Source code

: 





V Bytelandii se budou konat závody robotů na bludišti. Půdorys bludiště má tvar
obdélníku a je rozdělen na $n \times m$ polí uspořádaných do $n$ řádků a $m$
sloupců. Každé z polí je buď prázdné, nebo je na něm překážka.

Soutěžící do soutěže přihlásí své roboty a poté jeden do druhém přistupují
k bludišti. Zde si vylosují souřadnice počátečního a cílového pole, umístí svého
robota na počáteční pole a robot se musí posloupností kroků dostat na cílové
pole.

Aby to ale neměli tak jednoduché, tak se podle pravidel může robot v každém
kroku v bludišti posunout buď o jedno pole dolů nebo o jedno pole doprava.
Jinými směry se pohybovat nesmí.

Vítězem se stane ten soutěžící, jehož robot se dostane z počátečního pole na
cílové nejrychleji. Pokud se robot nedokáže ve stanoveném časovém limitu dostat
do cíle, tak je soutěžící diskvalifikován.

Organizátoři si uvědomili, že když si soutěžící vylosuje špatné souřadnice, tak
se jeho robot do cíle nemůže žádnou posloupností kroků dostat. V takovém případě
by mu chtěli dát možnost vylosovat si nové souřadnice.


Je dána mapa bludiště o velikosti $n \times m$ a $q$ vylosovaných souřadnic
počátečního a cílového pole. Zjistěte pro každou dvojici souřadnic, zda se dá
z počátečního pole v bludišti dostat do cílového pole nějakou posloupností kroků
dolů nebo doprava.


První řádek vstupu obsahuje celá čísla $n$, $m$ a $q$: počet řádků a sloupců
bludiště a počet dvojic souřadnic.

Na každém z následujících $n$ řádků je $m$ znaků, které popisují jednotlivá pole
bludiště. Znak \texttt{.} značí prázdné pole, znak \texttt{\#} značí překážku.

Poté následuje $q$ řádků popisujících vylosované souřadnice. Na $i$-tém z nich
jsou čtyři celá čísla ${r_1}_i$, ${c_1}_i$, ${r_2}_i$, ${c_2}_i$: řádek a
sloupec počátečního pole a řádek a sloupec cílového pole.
+===+
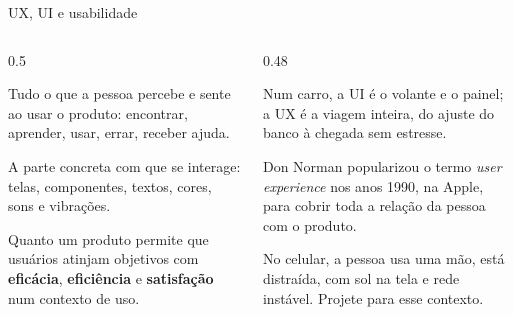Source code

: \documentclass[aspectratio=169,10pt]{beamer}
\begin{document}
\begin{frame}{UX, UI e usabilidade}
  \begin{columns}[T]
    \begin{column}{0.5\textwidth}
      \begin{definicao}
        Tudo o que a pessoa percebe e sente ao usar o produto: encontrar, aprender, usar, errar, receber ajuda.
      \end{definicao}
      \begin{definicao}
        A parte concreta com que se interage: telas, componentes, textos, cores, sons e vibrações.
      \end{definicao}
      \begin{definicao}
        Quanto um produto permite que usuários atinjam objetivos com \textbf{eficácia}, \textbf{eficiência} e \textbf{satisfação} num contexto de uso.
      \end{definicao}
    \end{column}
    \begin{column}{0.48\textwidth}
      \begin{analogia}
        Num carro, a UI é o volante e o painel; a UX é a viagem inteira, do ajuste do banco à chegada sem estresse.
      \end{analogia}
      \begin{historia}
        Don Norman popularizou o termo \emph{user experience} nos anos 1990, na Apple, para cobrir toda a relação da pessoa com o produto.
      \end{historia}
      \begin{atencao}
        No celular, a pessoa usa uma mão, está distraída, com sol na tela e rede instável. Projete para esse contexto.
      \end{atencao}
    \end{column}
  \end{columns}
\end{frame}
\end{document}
+===+
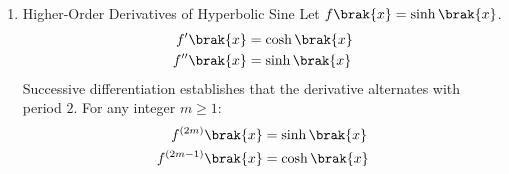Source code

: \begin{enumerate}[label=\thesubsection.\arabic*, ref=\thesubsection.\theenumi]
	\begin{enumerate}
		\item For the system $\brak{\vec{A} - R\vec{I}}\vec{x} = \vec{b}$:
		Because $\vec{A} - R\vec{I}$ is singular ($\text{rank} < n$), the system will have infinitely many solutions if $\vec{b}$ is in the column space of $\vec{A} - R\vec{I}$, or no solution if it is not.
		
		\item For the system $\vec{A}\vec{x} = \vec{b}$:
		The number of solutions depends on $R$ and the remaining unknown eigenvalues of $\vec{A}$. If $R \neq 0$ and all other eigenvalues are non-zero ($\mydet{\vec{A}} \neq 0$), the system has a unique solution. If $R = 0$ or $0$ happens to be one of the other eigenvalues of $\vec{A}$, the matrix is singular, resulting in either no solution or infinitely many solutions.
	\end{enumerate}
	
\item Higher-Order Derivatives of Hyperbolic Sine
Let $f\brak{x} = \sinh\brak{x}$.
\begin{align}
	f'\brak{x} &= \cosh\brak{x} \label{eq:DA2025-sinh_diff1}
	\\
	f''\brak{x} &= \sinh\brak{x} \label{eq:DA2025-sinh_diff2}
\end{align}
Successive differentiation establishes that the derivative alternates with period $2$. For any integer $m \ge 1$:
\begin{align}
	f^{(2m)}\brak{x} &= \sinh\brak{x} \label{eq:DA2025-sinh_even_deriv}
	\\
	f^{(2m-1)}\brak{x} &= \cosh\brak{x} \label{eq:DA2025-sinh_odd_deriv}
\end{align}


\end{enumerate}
+===+
Lines holding "čísla" in the material above are to be reported.

### [ANSWER]
První řádek vstupu obsahuje celá čísla $n$, $m$ a $q$: počet řádků a sloupců
jsou čtyři celá čísla ${r_1}_i$, ${c_1}_i$, ${r_2}_i$, ${c_2}_i$: řádek a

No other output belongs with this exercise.